BATON ROUGE, La. -- Warning to any state agency trying to plug a budget gap with price hikes on services to citizens: tread carefully -- or maybe just reconsider altogether.
Fee increases take a hefty two-thirds vote of lawmakers, and many of the legislators don't seem all that interested in offsetting Louisiana's money woes by charging more to residents.
An unexpected 70 percent jump in the price of a state driver's licenses enacted by the Jindal administration set off a firestorm of complaints from lawmakers, and now they're threatening to repeal the price hike and create a $13 million budget hole for the Department of Public Safety.
The criticism could chill any efforts to boost other fees in state agencies as a way to avoid cuts to services. It also could be read as a looming threat to Gov. Bobby Jindal's proposal that lawmakers give up their authority over college tuition and fee increases.
"I think it will begin to feed on itself. You get one big, heated battle over one fee, like a $15 (driver's license) fee, that will bleed off onto the other fees," said Sen. Robert Adley, R-Benton.
Maybe it's that the Jindal administration shouldn't have started with a price hike that hits so many, more than 2 million drivers in the state. Or maybe the administration shouldn't have started with a boost so high, nearly doubling the cost of a driver's license. Or maybe it wouldn't have mattered where the debate began at all.
But lawmakers say the atmosphere for fee increases has grown toxic since the $15 price jump in the cost of a Louisiana driver's license. Legislators say they've been battered by criticism in their district, as residents call the increase inappropriate in the current economy.
A new or renewed basic license now costs $36.50 for four years, under the price hike set by the Louisiana State Police two weeks ago. The charge to drivers is nearly the highest in the South, second only to the $48 cost of a driver's license in Florida.
Sen. Joe McPherson, D-Woodworth, referenced Jindal's anti-tax, scrub-the-budget rhetoric.
"We had a budget problem, and we talked about, 'We're going to tighten our budgets like hardworking American families.' And state police, rather than cutting its budget by $13 million, decided, 'We're going to impose a tax or a fee on driver's licenses,"' said McPherson, chairman of the Senate Transportation Committee.
At least two lawmakers have proposed bills to reverse the price increase.
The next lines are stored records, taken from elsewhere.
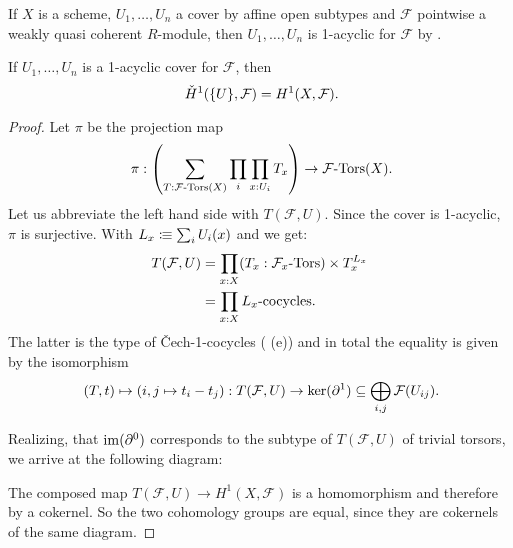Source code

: \begin{example}
  If $X$ is a scheme, $U_1,\dots,U_n$ a cover by affine open subtypes
  and $\mathcal F$ pointwise a weakly quasi coherent $R$-module,
  then $U_1,\dots,U_n$ is 1-acyclic for $\mathcal F$ by .
\end{example}

\begin{theorem}%
  If $U_1,\dots,U_n$ is a 1-acyclic cover for $\mathcal F$, then
  \[
    \check{H}^1(\{U\},\mathcal F)=H^1(X,\mathcal F)\rlap{.}
  \]
\end{theorem}

\begin{proof}
  Let $\pi$ be the projection map
  \[
    \pi :
    \left(
      \sum_{T:\Tors{\mathcal F}(X)}\prod_{i}\prod_{x:U_i}T_x
    \right)
    \to \Tors{\mathcal F}(X)\rlap{.}
  \]
  Let us abbreviate the left hand side with $T(\mathcal F,U)$.
  Since the cover is 1-acyclic, $\pi$ is surjective.
  With $L_x\vcentcolon\mspace{-1.2mu}\equiv \sum_{i}U_i(x)$ and  we get:
  \begin{align*}
    T(\mathcal F,U)&=\prod_{x:X}(T_x:\Tors{\mathcal F_x})\times T_x^{L_x} \\
                   &=\prod_{x:X}\text{$L_x$-cocycles}
                     \rlap{.}
  \end{align*}
  The latter is the type of \v{C}ech-1-cocycles ( (e))
  and in total the equality is given by the isomorphism
  \[
    (T,t) \mapsto (i,j\mapsto t_i - t_j) :
    T(\mathcal F,U)
    \to
    \ker(\partial^1)
    \subseteq
    \bigoplus_{i,j}\mathcal F(U_{ij})\rlap{.}
  \]

  Realizing, that $\operatorname{im}(\partial^0)$ corresponds to the subtype of $T(\mathcal F,U)$ of trivial torsors,
  we arrive at the following diagram:
  \begin{center}
  \end{center}
  The composed map $T(\mathcal F,U)\to H^1(X,\mathcal F)$ is a homomorphism
  and therefore by  a cokernel.
  So the two cohomology groups are equal, since they are cokernels of the same diagram.
\end{proof}


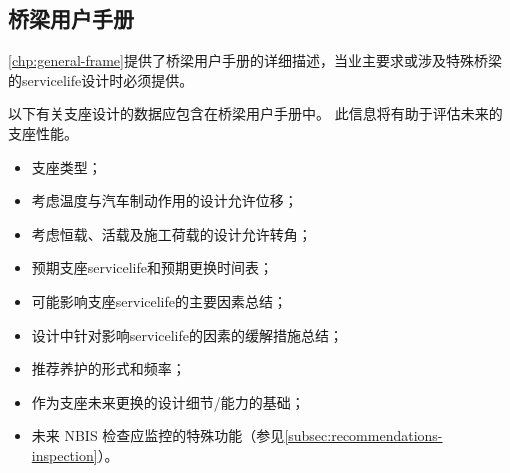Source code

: \subsection{桥梁用户手册}
\cref{chp:general-frame}提供了桥梁用户手册的详细描述，当业主要求或涉及特殊桥梁的\gls{servicelife}设计时必须提供。

以下有关支座设计的数据应包含在桥梁用户手册中。 此信息将有助于评估未来的支座性能。
\begin{itemize}
  \item 支座类型；
  \item 考虑温度与汽车制动作用的设计允许位移；
  \item 考虑恒载、活载及施工荷载的设计允许转角；
  \item 预期支座\gls*{servicelife}和预期更换时间表；
  \item 可能影响支座\gls*{servicelife}的主要因素总结；
  \item 设计中针对影响\gls*{servicelife}的因素的缓解措施总结；
  \item 推荐养护的形式和频率；
  \item 作为支座未来更换的设计细节/能力的基础；
  \item 未来 NBIS 检查应监控的特殊功能（参见\cref{subsec:recommendations-inspection}）。
\end{itemize}

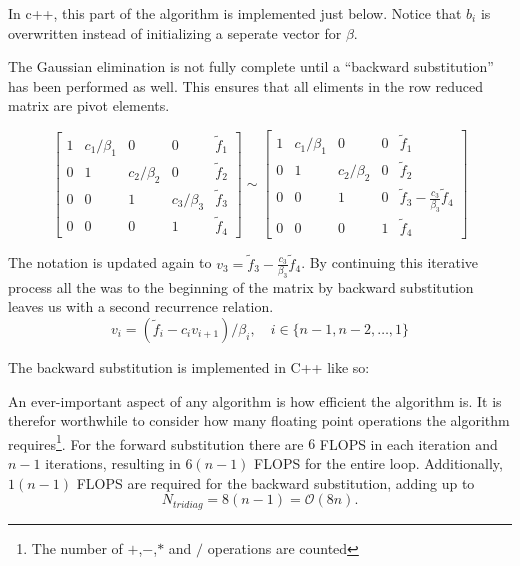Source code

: \documentclass[10pt, a4paper]{amsart}
\begin{document}
In c++, this part of the algorithm is implemented just below. Notice
that $b_i$ is overwritten instead of initializing a seperate vector
for $\beta$. 


The Gaussian elimination is not fully complete until a ``backward
substitution'' has been performed as well. This ensures that all
eliments in the row reduced matrix are pivot elements. 

\begin{equation}
\left[
\begin{array}{cccc|c}
1 & c_1/\beta_1 & 0 & 0 & \tilde{f}_1 \\
0 & 1 & c_2/\beta_2 & 0  & \tilde{f}_2 \\
0 & 0 & 1 & c_3/\beta_3 & \tilde{f}_3 \\
0 & 0 & 0 & 1 & \tilde{f}_4
\end{array}
\right] \sim
\left[
\begin{array}{cccc|c}
1 & c_1/\beta_1 & 0 & 0 & \tilde{f}_1 \\
0 & 1 & c_2/\beta_2 & 0  & \tilde{f}_2 \\
0 & 0 & 1 & 0 & \tilde{f}_3 -\frac{c_3}{\beta_3}\tilde{f}_4 \\
0 & 0 & 0 & 1 & \tilde{f}_4
\end{array}
\right]
\end{equation}

The notation is updated again to $v_3 =\tilde{f}_3 -
\frac{c_3}{\beta_3}\tilde{f}_4$. By continuing this iterative process
all the was to the beginning of the matrix by backward substitution
leaves us with a second recurrence relation.
\begin{equation}
\label{eq:backward1}
v_i=(\tilde{f}_i - c_iv_{i+1})/\beta_i, \quad i \in \{n-1,n-2,\dots,1\}
\end{equation}

The backward substitution is implemented in C++ like so:


An ever-important aspect of any algorithm is how efficient the algorithm is. It
is therefor worthwhile to consider how many floating point operations
the algorithm requires\footnote{The number of $+$,$-$,$*$ and $/$
  operations are counted}. For the forward substitution there are $6$
FLOPS in each iteration and $n-1$ iterations, resulting in $6(n-1)$
FLOPS for the entire loop. Additionally, $1(n-1)$ FLOPS are required
for the backward substitution, adding up to 
\begin{equation}
N_{tridiag}=8(n-1)=\mathcal{O} (8n).
\end{equation}
\end{document}
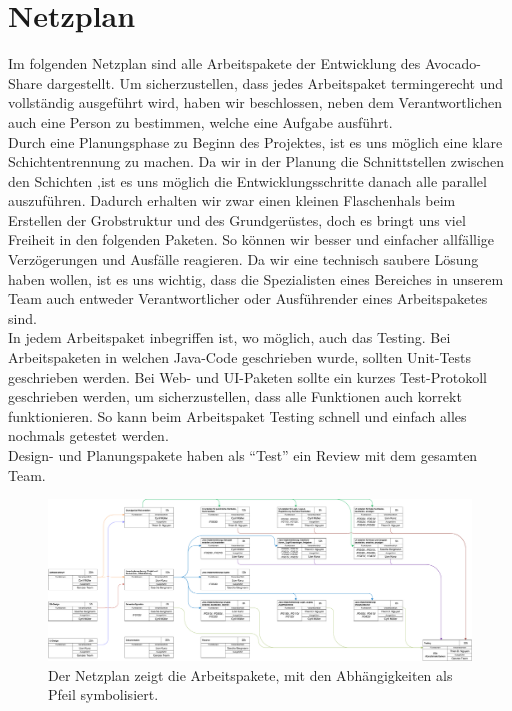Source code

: \section{Netzplan}
Im folgenden Netzplan sind alle Arbeitspakete der Entwicklung des Avocado-Share dargestellt. 
Um sicherzustellen, dass jedes Arbeitspaket termingerecht und vollständig ausgeführt wird, haben wir beschlossen, neben dem Verantwortlichen auch eine Person zu bestimmen, welche eine Aufgabe ausführt.\\

Durch eine Planungsphase zu Beginn des Projektes, ist es uns möglich eine klare Schichtentrennung zu machen.
Da wir in der Planung die Schnittstellen zwischen den Schichten ,ist es uns möglich die Entwicklungsschritte danach
alle parallel auszuführen. Dadurch erhalten wir zwar einen kleinen Flaschenhals beim Erstellen der Grobstruktur und des
Grundgerüstes, doch es bringt uns viel Freiheit in den folgenden Paketen. So können wir besser und einfacher allfällige
Verzögerungen und Ausfälle reagieren.
Da wir eine technisch saubere Lösung haben wollen, ist es uns wichtig, dass die Spezialisten eines Bereiches in unserem Team auch entweder Verantwortlicher oder Ausführender eines Arbeitspaketes sind. \\

In jedem Arbeitspaket inbegriffen ist, wo möglich, auch das Testing.
Bei Arbeitspaketen in welchen Java-Code geschrieben wurde, sollten Unit-Tests geschrieben werden.
Bei Web- und UI-Paketen sollte ein kurzes Test-Protokoll geschrieben werden, um sicherzustellen, dass alle Funktionen auch korrekt funktionieren.
So kann beim Arbeitspaket Testing schnell und einfach alles nochmals getestet werden.\\

Design- und Planungspakete haben als "`Test"' ein Review mit dem gesamten Team.

\begin{landscape}
\vspace*{\fill}
\begin{figure}[H]
\includegraphics[width=\linewidth]{graphics/netzplan_s2.pdf}
\caption{Der Netzplan zeigt die Arbeitspakete, mit den Abhängigkeiten als Pfeil symbolisiert.}
\end{figure}
\vspace*{\fill}
\end{landscape}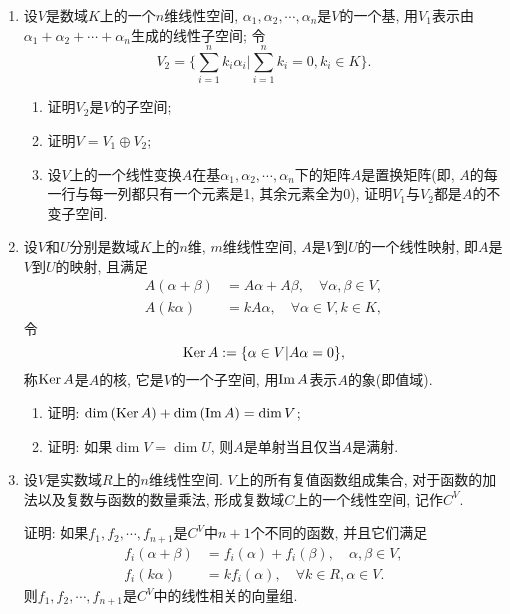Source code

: \documentclass[12pt,a4paper,openany]{book}
\newcommand\Ker{\text{Ker\,}}
\newcommand\Image{\text{Im\,}}
\begin{document}
\begin{enumerate}
\item 设$V$是数域$K$上的一个$n$维线性空间, $\alpha_1, \alpha_2, \cdots, \alpha_n$是$V$的一个基, 用$V_1$表示由$\alpha_1 + \alpha_2 + \cdots + \alpha_n$生成的线性子空间; 令
\[
V_2 = \{ \sum_{i=1}^{n}{k_i\alpha_i} | \sum_{i=1}^{n}{k_i} = 0, k_i \in K \}.
\]
\begin{enumerate}
\item 证明$V_2$是$V$的子空间;
\item 证明$V = V_1 \oplus V_2$;
\item 设$V$上的一个线性变换$A$在基$\alpha_1, \alpha_2, \cdots, \alpha_n$下的矩阵$A$是置换矩阵(即, $A$的每一行与每一列都只有一个元素是1, 其余元素全为0), 证明$V_1$与$V_2$都是$A$的不变子空间.
\end{enumerate}

\item 设$V$和$U$分别是数域$K$上的$n$维, $m$维线性空间, $A$是$V$到$U$的一个线性映射, 即$A$是$V$到$U$的映射, 且满足
\[
\begin{aligned}
A(\alpha + \beta) &= A\alpha + A\beta, \quad \forall \alpha, \beta \in V, \\
A(k\alpha) &= kA\alpha, \quad \forall \alpha \in V, k \in K,
\end{aligned}
\]
令
\[
\Ker{A} := \{ \alpha \in V | A\alpha = 0 \},
\]
称$\Ker{A}$是$A$的核, 它是$V$的一个子空间, 用$\Image{A}$表示$A$的象(即值域).
\begin{enumerate}
\item 证明: $\dim{(\Ker{A})} + \dim{(\Image{A})} = \dim{V}$;
\item 证明: 如果$\dim{V} = \dim{U}$, 则$A$是单射当且仅当$A$是满射.
\end{enumerate}

\item 设$V$是实数域$R$上的$n$维线性空间. $V$上的所有复值函数组成集合, 对于函数的加法以及复数与函数的数量乘法, 形成复数域$C$上的一个线性空间, 记作$C^V$.

证明: 如果$f_1, f_2, \cdots, f_{n+1}$是$C^V$中$n+1$个不同的函数, 并且它们满足
\[
\begin{aligned}
f_i(\alpha + \beta) &= f_i(\alpha) + f_i(\beta), \quad \alpha, \beta \in V, \\
f_i(k\alpha) &= kf_i(\alpha), \quad \forall k \in R, \alpha \in V.
\end{aligned}
\]
则$f_1, f_2, \cdots, f_{n+1}$是$C^V$中的线性相关的向量组.
\end{enumerate}
\end{document}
Jindal's budget proposal for next year includes the license cost increase, so scrapping the price hike would create a hole in the budget and force lawmakers to make other cuts to rebalance it.
Col. Mike Edmonson, head of the Department of Public Safety that oversees the state motor vehicles office, said the cost increase covers a federal mandate requiring the state to participate in a national driver's license registry. Edmonson said the system helps protect against identity theft and fraud.
The justification didn't seem to make much headway with many of the members of the House and Senate transportation committees, when Edmonson was asked to defend the price hike last week.
"There are many people who have already lost their jobs, and there are many people who are already struggling," said Rep. Barbara Norton, D-Shreveport. She added, "I just don't see how I can go back to my district and say, 'I know you all can afford this."'
That argument is likely to be repeated for other fee proposals as well, including Jindal-backed legislation to let the state's public colleges substantially raise what they charge their students if colleges meet certain performance standards.
Adley said he's still undecided about that proposal, sought by university leaders around the state as a way to offset some of the recent rounds of hefty budget cuts.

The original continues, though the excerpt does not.